PROFESSOR: Hi, and welcome. Today we're going to do
a problem about least squares approximations. Here's the question. Find the quadratic equation
through the origin that is a best fit for these
three points: (1, 1), (2, 5), and (-1, -2). I'll give you a minute to
work that out on your own. You can hit the
pause button now, and we'll be back in a minute to
work the problem out together. OK and we're back. So what's the first step
in a problem like this? The first step is figuring out
what our equation looks like, the one that we're
going to find. So our equation is going to
look like c*t plus d t squared equals y. So that's what
we're looking for. We're looking for a quadratic
equation through the origin. Now, if it were just
any quadratic equation, then we would have
a constant term, but through the
origin just means that the constant term is 0. Now, what's the next step? Next we need to set
up a matrix equation. So we need an A, a
matrix A. And which matrix is that going to be? Well, let me start with the
first coordinate of these three points. And I'm going to put them in the
first column of this matrix, 1, 2, -1. And then my second
column is going to be the squares of these
coordinates, 1, 4, and 1. And my x hat--
that's just c and d. And my b-- this is going to be
the second coordinates, 1, 5, and -2. OK, why did I set this
problem up like that? Well, multiply A times x hat. The first coordinate of
A times x hat is 1 times c plus 1 times d. It's just the same as
plugging in this first point into the left-hand
side of this equation. And similarly, if I
took the second point and plugged it in here,
I would just get 2 times c plus 4 times d,
which is just the same as the second coordinate in the
multiplication A times x hat. 2 times c plus 4 times d. OK, and where did
the b come from? Well, b came from
plugging in these points to the right-hand side. So 1, 5, and -2 are
just the y-coordinates of these three points. So it would be great if we
could solve A x hat equals b. But we can't solve
A x hat equals b, because there isn't
a quadratic equation through the origin that
contains these three points. But we need to find the
best approximation to that, so that's the same as
solving A x hat equals the projection of b onto
the column space of A. Because we only have a chance
of solving A x hat equals something if it's in
the column space of A. And remember from our
projections part of the class that this is the same as solving
A transpose A x hat equals A transpose b. So that's what we're
really going to do. We're really going
to solve A transpose A x hat equals A transpose b. And now all we have to
do is just a computation. So let's do it. So what is A transpose A? I'm going to do this
kind of quickly, because you should be good at
multiplying matrices by now. Oh this-- I have the negative
in the wrong place, thank you. Thanks for that correction. I have the negative
backwards there. And what do I get
when I multiply these? I'll let you check. This is 6, 8; 8, and 10. And what is A transpose b? Well, if you multiply
this out, I'll let you check that
you get 13 and 19. So this is just
some computation.

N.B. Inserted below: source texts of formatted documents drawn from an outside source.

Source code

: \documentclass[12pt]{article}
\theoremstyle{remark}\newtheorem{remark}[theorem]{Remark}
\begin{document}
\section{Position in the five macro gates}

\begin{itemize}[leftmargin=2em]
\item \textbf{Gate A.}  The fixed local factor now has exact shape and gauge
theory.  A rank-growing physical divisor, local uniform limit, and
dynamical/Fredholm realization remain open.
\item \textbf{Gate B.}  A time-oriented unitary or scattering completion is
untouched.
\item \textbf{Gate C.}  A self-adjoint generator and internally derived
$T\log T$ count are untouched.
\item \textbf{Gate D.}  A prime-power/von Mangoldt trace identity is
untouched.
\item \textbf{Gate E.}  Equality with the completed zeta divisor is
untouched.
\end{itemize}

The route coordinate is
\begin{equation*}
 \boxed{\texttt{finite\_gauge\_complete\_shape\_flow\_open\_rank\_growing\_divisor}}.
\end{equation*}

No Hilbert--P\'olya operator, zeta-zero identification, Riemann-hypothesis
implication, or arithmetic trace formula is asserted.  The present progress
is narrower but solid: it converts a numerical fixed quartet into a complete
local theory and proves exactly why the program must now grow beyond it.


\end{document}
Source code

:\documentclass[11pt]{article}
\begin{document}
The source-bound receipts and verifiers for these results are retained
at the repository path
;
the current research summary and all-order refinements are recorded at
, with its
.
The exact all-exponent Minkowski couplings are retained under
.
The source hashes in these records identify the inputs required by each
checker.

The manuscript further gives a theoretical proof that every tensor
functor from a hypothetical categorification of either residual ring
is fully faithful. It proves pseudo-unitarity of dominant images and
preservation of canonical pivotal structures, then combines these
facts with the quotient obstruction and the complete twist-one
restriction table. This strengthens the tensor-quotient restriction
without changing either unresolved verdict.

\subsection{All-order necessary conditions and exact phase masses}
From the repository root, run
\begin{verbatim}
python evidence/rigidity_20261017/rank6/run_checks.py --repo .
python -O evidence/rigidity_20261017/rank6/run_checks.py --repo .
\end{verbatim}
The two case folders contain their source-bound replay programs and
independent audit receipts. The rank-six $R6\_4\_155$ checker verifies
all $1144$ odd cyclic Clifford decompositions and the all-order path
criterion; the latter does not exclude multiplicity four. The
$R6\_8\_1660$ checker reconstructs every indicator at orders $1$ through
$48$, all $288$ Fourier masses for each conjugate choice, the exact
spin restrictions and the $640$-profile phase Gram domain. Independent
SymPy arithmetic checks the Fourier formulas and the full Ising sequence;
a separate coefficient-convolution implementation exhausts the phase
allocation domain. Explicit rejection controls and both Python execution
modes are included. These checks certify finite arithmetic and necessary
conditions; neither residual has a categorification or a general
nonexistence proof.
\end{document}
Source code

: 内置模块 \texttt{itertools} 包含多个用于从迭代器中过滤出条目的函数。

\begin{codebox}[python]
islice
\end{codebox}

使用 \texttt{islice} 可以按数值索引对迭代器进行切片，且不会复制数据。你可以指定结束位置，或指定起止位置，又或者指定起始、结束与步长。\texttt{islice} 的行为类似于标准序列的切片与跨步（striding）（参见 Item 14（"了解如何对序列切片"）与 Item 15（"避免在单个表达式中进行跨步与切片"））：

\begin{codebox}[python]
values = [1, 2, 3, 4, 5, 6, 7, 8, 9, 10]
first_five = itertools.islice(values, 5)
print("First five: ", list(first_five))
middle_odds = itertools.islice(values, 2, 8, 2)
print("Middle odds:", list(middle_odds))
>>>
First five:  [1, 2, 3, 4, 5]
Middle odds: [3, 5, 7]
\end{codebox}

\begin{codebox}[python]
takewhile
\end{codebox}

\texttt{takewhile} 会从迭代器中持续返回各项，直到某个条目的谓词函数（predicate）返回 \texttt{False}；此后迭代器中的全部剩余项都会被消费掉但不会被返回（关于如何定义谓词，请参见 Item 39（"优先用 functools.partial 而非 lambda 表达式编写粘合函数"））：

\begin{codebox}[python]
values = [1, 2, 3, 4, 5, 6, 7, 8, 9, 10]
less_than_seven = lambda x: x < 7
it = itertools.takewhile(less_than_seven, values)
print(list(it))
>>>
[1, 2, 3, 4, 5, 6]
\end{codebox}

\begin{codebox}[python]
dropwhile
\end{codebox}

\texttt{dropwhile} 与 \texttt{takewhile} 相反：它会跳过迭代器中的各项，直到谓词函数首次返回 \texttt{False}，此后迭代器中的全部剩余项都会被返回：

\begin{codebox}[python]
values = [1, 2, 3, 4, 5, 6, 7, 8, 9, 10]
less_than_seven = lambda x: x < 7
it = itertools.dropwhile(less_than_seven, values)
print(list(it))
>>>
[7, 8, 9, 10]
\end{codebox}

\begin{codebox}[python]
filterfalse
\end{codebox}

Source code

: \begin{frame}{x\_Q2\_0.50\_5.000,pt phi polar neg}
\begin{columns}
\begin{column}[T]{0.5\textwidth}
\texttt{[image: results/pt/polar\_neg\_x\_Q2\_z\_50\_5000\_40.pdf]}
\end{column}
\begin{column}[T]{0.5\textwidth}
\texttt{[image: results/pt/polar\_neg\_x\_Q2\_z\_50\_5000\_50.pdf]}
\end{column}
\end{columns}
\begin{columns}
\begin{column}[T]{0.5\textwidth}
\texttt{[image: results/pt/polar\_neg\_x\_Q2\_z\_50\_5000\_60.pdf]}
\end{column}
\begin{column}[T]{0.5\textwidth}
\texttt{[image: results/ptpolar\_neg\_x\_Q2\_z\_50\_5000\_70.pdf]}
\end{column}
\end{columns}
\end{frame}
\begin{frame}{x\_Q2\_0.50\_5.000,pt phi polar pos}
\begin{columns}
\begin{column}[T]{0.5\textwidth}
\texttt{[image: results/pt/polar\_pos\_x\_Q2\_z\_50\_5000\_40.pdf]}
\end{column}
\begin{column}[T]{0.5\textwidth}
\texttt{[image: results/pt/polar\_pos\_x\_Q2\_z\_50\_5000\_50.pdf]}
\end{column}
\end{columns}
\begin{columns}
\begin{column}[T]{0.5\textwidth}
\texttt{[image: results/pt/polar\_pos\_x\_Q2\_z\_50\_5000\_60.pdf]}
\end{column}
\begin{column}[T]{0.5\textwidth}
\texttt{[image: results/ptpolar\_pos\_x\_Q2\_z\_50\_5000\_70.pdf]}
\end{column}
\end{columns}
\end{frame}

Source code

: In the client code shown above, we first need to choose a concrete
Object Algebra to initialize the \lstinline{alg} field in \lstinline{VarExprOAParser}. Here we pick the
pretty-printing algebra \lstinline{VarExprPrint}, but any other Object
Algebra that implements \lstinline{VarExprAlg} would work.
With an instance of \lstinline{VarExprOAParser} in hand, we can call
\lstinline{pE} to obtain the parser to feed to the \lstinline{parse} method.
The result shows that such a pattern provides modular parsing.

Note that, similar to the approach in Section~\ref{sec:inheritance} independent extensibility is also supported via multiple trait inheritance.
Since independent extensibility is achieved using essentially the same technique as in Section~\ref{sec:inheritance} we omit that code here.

And so what we're solving
here is [6, 8; 8, 10] times x hat equals [13; 19]. And we remember how to do this
just by using elimination. We replace the second row
by 3 times the second row minus 4 times the first row. Again, I'm going to do this
quickly because you know this from other parts of the class. You similarly
change the b vector, and we backsolve
to get d is -5/2 and c equals--
let's plug that in and see-- think you're
going to get 11 over 2. So what's our final equation? Our final equation is y equals
11/2 t minus 5/2 t squared. OK. So this is our best
fit quadratic equation through the origin. Now before I end, let
me do a couple things. First, let me go back and
review what the key steps were. Whenever you're faced with such
a best fit equation, first, you want to see what the
general form of the equation is. Next you want to write
it in terms of matrices. Write down your matrix
A and your vector b. And lastly, you set up
your projection equation. And then all you have to
do is just a computation. But it might also
be worth noting that these three
points certainly aren't on this quadratic equation. For instance, if I plug in 1
here, I don't get (1, 1), I get (1, 3). But that's OK. This is as close as we can do. Thanks.